## WORK ORDER
The entries below hold a line with "- [85-year-old jewel" and a line with "- [Baby delivered". Return those lines and all that lie between them, exactly and only.

Saved data entries
------------------------------------------------------------------------
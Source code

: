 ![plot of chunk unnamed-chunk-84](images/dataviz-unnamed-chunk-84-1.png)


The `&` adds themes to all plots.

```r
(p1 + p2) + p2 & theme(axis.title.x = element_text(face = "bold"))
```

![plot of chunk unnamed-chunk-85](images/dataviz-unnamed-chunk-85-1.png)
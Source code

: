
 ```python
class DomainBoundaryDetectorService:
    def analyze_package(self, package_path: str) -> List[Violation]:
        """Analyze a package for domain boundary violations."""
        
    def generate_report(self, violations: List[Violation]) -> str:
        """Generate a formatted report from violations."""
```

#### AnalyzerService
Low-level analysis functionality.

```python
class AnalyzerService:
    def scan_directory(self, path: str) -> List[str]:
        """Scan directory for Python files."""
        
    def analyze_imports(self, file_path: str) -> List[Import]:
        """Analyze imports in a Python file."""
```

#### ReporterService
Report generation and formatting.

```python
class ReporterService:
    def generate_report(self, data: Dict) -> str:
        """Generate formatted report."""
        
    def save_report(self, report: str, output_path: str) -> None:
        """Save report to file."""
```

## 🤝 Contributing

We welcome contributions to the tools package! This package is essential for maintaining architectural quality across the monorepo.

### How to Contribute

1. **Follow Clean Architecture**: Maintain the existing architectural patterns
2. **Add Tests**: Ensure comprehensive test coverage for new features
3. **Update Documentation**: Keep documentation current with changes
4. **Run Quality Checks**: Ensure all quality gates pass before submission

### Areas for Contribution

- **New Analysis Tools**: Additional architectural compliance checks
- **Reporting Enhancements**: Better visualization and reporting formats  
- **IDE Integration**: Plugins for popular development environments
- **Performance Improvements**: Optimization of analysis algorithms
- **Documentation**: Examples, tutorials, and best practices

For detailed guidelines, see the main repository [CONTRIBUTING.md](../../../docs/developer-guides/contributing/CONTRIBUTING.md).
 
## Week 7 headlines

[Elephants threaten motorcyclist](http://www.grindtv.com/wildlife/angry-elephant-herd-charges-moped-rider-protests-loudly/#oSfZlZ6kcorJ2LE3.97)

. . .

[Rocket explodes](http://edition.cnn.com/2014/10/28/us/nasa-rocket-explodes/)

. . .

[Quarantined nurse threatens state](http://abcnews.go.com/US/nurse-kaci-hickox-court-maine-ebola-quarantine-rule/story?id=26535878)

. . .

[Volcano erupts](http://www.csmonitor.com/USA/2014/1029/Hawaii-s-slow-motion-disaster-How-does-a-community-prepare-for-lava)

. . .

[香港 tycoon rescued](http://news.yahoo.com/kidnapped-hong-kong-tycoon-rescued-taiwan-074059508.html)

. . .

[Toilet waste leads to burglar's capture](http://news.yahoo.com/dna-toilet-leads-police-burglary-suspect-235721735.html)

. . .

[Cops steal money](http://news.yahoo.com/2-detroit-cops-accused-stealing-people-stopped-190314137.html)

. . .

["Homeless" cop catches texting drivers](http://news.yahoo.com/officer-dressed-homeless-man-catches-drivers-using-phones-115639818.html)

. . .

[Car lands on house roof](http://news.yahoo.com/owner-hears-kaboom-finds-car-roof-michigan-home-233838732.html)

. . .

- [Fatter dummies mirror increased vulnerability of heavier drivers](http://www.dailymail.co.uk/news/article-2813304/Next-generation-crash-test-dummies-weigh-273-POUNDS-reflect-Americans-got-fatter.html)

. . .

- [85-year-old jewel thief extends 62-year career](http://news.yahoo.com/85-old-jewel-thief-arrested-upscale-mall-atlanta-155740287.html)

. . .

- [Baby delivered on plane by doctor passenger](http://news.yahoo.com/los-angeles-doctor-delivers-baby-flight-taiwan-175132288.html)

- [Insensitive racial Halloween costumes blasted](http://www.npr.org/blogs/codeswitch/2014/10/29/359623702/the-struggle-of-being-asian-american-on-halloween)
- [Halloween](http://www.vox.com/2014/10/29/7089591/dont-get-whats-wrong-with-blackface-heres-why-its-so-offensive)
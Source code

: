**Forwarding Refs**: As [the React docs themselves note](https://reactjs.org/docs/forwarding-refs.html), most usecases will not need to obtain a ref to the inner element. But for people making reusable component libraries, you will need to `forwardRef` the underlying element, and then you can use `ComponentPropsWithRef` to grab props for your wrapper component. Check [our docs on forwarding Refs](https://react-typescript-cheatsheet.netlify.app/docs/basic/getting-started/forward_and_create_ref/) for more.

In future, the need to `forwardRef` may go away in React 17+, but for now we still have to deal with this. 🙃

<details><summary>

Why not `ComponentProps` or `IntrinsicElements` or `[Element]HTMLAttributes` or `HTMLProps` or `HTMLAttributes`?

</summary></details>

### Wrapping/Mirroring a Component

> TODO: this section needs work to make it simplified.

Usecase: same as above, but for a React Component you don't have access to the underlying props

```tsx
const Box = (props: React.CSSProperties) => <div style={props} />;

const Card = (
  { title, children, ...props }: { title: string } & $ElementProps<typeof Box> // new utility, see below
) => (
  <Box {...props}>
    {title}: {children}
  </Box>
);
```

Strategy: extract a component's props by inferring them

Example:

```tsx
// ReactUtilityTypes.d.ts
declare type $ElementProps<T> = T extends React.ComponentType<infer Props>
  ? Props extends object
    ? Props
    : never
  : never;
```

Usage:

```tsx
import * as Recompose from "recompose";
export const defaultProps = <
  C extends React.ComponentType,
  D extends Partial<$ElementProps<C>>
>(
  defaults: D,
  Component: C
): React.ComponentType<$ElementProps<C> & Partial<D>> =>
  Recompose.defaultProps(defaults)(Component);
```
------------------------------------------------------------------------
## FINISHED TASK
- [85-year-old jewel thief extends 62-year career](http://news.yahoo.com/85-old-jewel-thief-arrested-upscale-mall-atlanta-155740287.html)

. . .

- [Baby delivered on plane by doctor passenger](http://news.yahoo.com/los-angeles-doctor-delivers-baby-flight-taiwan-175132288.html)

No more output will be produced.